Broadmoor lives!
Rising from the dust of moldy atomized sheetrock and dessicated sludge, fortified by the abdication of local government, rose a newfound sense of civic belonging in New Orleans, of neighbors finding each other and forging a new compact based upon the need for security and companionship.
One of the stories told a few weeks ago at a forum on the Kobe earthquake was how Kobe citizens spontaneously began planting fields of sunflowers on the bulldozed lots where homes once stood. The movement may have been inspired by a young girl who was killed in the earthquake.
A Japanese documentary, "Haruka's Sunflowers", told the story:
"Haruka" is the name of a little Japanese girl who died in the disaster. Haruka Kato lived with her elder sister and the parents. She was the only victim of the family. In summer, 6 months after the earthquake, something strange happened in the now vacant lot where Kato's house used to be. Lost of sunflowers bloomed in the very spot where Haruka died.
The sunflower became a symbol of renewal around Kobe, appearing not just on vacant lots, but on flags flown above the ruined streets, on billboards and buses. The sunflower represented more than physical renewal, but spiritual and civic renewal as well.

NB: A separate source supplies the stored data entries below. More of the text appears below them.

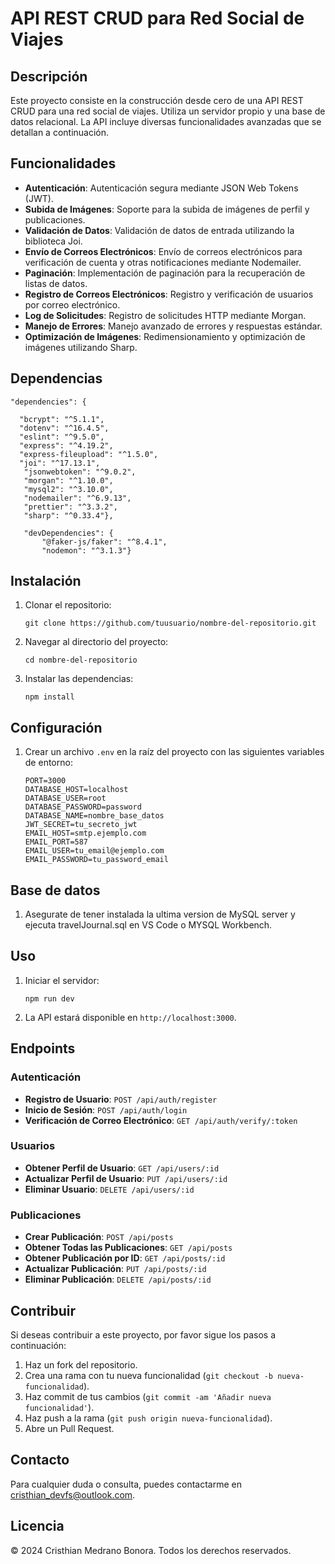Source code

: # API REST CRUD para Red Social de Viajes

## Descripción

Este proyecto consiste en la construcción desde cero de una API REST CRUD para una red social de viajes. Utiliza un servidor propio y una base de datos relacional. La API incluye diversas funcionalidades avanzadas que se detallan a continuación.

## Funcionalidades

- **Autenticación**: Autenticación segura mediante JSON Web Tokens (JWT).
- **Subida de Imágenes**: Soporte para la subida de imágenes de perfil y publicaciones.
- **Validación de Datos**: Validación de datos de entrada utilizando la biblioteca Joi.
- **Envío de Correos Electrónicos**: Envío de correos electrónicos para verificación de cuenta y otras notificaciones mediante Nodemailer.
- **Paginación**: Implementación de paginación para la recuperación de listas de datos.
- **Registro de Correos Electrónicos**: Registro y verificación de usuarios por correo electrónico.
- **Log de Solicitudes**: Registro de solicitudes HTTP mediante Morgan.
- **Manejo de Errores**: Manejo avanzado de errores y respuestas estándar.
- **Optimización de Imágenes**: Redimensionamiento y optimización de imágenes utilizando Sharp.

## Dependencias

    "dependencies": {

      "bcrypt": "^5.1.1",
      "dotenv": "^16.4.5",
      "eslint": "^9.5.0",
      "express": "^4.19.2",
      "express-fileupload": "^1.5.0",
      "joi": "^17.13.1",
       "jsonwebtoken": "^9.0.2",
       "morgan": "^1.10.0",
       "mysql2": "^3.10.0",
       "nodemailer": "^6.9.13",
       "prettier": "^3.3.2",
       "sharp": "^0.33.4"},

       "devDependencies": {
           "@faker-js/faker": "^8.4.1",
           "nodemon": "^3.1.3"}

## Instalación

1.  Clonar el repositorio:

        git clone https://github.com/tuusuario/nombre-del-repositorio.git

2.  Navegar al directorio del proyecto:

        cd nombre-del-repositorio

3.  Instalar las dependencias:

        npm install

## Configuración

1.  Crear un archivo `.env` en la raíz del proyecto con las siguientes variables de entorno:

        PORT=3000
        DATABASE_HOST=localhost
        DATABASE_USER=root
        DATABASE_PASSWORD=password
        DATABASE_NAME=nombre_base_datos
        JWT_SECRET=tu_secreto_jwt
        EMAIL_HOST=smtp.ejemplo.com
        EMAIL_PORT=587
        EMAIL_USER=tu_email@ejemplo.com
        EMAIL_PASSWORD=tu_password_email

## Base de datos

1. Asegurate de tener instalada la ultima version de MySQL server y ejecuta travelJournal.sql en VS Code o MYSQL Workbench.

## Uso

1.  Iniciar el servidor:

        npm run dev

2.  La API estará disponible en `http://localhost:3000`.

## Endpoints

### Autenticación

- **Registro de Usuario**: `POST /api/auth/register`
- **Inicio de Sesión**: `POST /api/auth/login`
- **Verificación de Correo Electrónico**: `GET /api/auth/verify/:token`

### Usuarios

- **Obtener Perfil de Usuario**: `GET /api/users/:id`
- **Actualizar Perfil de Usuario**: `PUT /api/users/:id`
- **Eliminar Usuario**: `DELETE /api/users/:id`

### Publicaciones

- **Crear Publicación**: `POST /api/posts`
- **Obtener Todas las Publicaciones**: `GET /api/posts`
- **Obtener Publicación por ID**: `GET /api/posts/:id`
- **Actualizar Publicación**: `PUT /api/posts/:id`
- **Eliminar Publicación**: `DELETE /api/posts/:id`

## Contribuir

Si deseas contribuir a este proyecto, por favor sigue los pasos a continuación:

1. Haz un fork del repositorio.
2. Crea una rama con tu nueva funcionalidad (`git checkout -b nueva-funcionalidad`).
3. Haz commit de tus cambios (`git commit -am 'Añadir nueva funcionalidad'`).
4. Haz push a la rama (`git push origin nueva-funcionalidad`).
5. Abre un Pull Request.

## Contacto

Para cualquier duda o consulta, puedes contactarme en cristhian_devfs@outlook.com.

## Licencia

© 2024 Cristhian Medrano Bonora. Todos los derechos reservados.
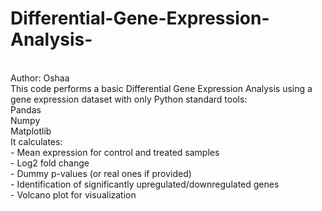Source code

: # Differential-Gene-Expression-Analysis-
<br>
Author: Oshaa
<br>
This code performs a basic Differential Gene Expression Analysis using a gene expression dataset with only Python standard tools:
<br>
Pandas
<br>
Numpy
<br>
Matplotlib
<br>
It calculates:
<br>
- Mean expression for control and treated samples
<br>
- Log2 fold change
<br>
- Dummy p-values (or real ones if provided)
<br>
- Identification of significantly upregulated/downregulated genes
<br>
- Volcano plot for visualization
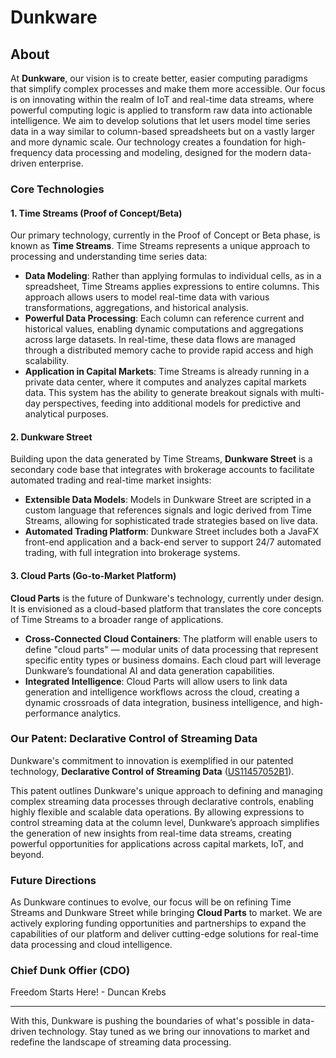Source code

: # Dunkware

## About 

At **Dunkware**, our vision is to create better, easier computing paradigms that simplify complex processes and make them more accessible. Our focus is on innovating within the realm of IoT and real-time data streams, where powerful computing logic is applied to transform raw data into actionable intelligence. We aim to develop solutions that let users model time series data in a way similar to column-based spreadsheets but on a vastly larger and more dynamic scale. Our technology creates a foundation for high-frequency data processing and modeling, designed for the modern data-driven enterprise.

### Core Technologies

#### 1. Time Streams (Proof of Concept/Beta)
Our primary technology, currently in the Proof of Concept or Beta phase, is known as **Time Streams**. Time Streams represents a unique approach to processing and understanding time series data:

- **Data Modeling**: Rather than applying formulas to individual cells, as in a spreadsheet, Time Streams applies expressions to entire columns. This approach allows users to model real-time data with various transformations, aggregations, and historical analysis.
- **Powerful Data Processing**: Each column can reference current and historical values, enabling dynamic computations and aggregations across large datasets. In real-time, these data flows are managed through a distributed memory cache to provide rapid access and high scalability.
- **Application in Capital Markets**: Time Streams is already running in a private data center, where it computes and analyzes capital markets data. This system has the ability to generate breakout signals with multi-day perspectives, feeding into additional models for predictive and analytical purposes.

#### 2. Dunkware Street
Building upon the data generated by Time Streams, **Dunkware Street** is a secondary code base that integrates with brokerage accounts to facilitate automated trading and real-time market insights:

- **Extensible Data Models**: Models in Dunkware Street are scripted in a custom language that references signals and logic derived from Time Streams, allowing for sophisticated trade strategies based on live data.
- **Automated Trading Platform**: Dunkware Street includes both a JavaFX front-end application and a back-end server to support 24/7 automated trading, with full integration into brokerage systems.

#### 3. Cloud Parts (Go-to-Market Platform)
**Cloud Parts** is the future of Dunkware's technology, currently under design. It is envisioned as a cloud-based platform that translates the core concepts of Time Streams to a broader range of applications. 

- **Cross-Connected Cloud Containers**: The platform will enable users to define "cloud parts" — modular units of data processing that represent specific entity types or business domains. Each cloud part will leverage Dunkware’s foundational AI and data generation capabilities.
- **Integrated Intelligence**: Cloud Parts will allow users to link data generation and intelligence workflows across the cloud, creating a dynamic crossroads of data integration, business intelligence, and high-performance analytics.

### Our Patent: Declarative Control of Streaming Data
Dunkware's commitment to innovation is exemplified in our patented technology, **Declarative Control of Streaming Data** ([US11457052B1](https://patents.google.com/patent/US11457052B1/en?assignee=dunkware&oq=dunkware)).

This patent outlines Dunkware's unique approach to defining and managing complex streaming data processes through declarative controls, enabling highly flexible and scalable data operations. By allowing expressions to control streaming data at the column level, Dunkware’s approach simplifies the generation of new insights from real-time data streams, creating powerful opportunities for applications across capital markets, IoT, and beyond.

### Future Directions
As Dunkware continues to evolve, our focus will be on refining Time Streams and Dunkware Street while bringing **Cloud Parts** to market. We are actively exploring funding opportunities and partnerships to expand the capabilities of our platform and deliver cutting-edge solutions for real-time data processing and cloud intelligence.

### Chief Dunk Offier (CDO) 
Freedom Starts Here! - Duncan Krebs 

---

With this, Dunkware is pushing the boundaries of what's possible in data-driven technology. Stay tuned as we bring our innovations to market and redefine the landscape of streaming data processing.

One of the most positive outcomes of the Kobe disaster was that citizens discovered they could overcome the distance that separates people settled into routine urban lives. In the wake of the disaster, they found they had to rely upon each other, so they bound together for security, to help one another, and to combat a vision to rebuild the city that didn't include them. In citizens' councils, they created their own vision for the future which, to be sure, required compromise, but the authorities were forced to work with them to create an outcome that everyone could live with.
Similarly, from the ruins of Hurricane Katrina, civic associations formed across New Orleans, at first when "new urbanist" planners suggested that some neighborhoods would better be bulldozed than be rebuilt, and that they be converted into green space.
Pre-Katrina, people took for granted that they always had gas and electricity, that they could count on the police to patrol, that they could expect that the garbage would be picked up on schedule (most of the time), when ... well, you couldn't really always count on the Sewerage and Water Board ... anyway, people took for granted that the government was supposed to do work for them.
Now, New Orleans citizens have seen the complete breakdown of government authority at all levels (the breakdown was there before, but wasn't revealed until a natural disaster ripped away the curtain of lies). Now, New Orleanians know they can't take for granted that local, state, and federal authorities will do what they're supposed to do. In neighborhoods where residents may not have known each other, suddenly they found each other, and began organizing themselves for mutual aid and security, demanding that their vision for how their neighborhoods would rebuilt be respected. The fight isn't nearly over yet.
One example of how neighbors have collectively begun to take over where government has failed can be seen in the Broadmoor neighborhood where residents got together to replace street signs which the city couldn't, or wouldn't, replace. These street signs are like Kobe sunflowers -- symbols of a renewed sense of purpose, of pride in place, of neighbors learning how to work together, of strength in civic organizations. It's the new New Orleans.
4/21/06 clarification: Though these signs are posted on Nashville Avenue, what I think is the border of the Broadmoor neighborhood, my understanding is that they were actually made primarily by members of the Claiborne-University Neighborhood Organization.
4 Comments:
The streetsigns are really good--they remind me of something I heard about Dario Fo, who won the Nobel Peace Prize several years ago. If I remember right, in postwar Italy he helped organize neighborhood "work groups" that would do things like fix potholes in the streets, etc. The government wouldn't or couldn't take care of basic services, so the people did.
Also if I remember right, this used to upset the government to no end...go figure.
Viva Broadmoor!
I particularly like the McKenna sign that looks like tiles.
Nice insight Michael.
Ah yes Ashley. Look closer -- it's a set of shutters!
Wonderful signs. We are all orderly human beings. That is what binds us as a society, that we care about the collective well-being. They are very loving and proud looking, I think.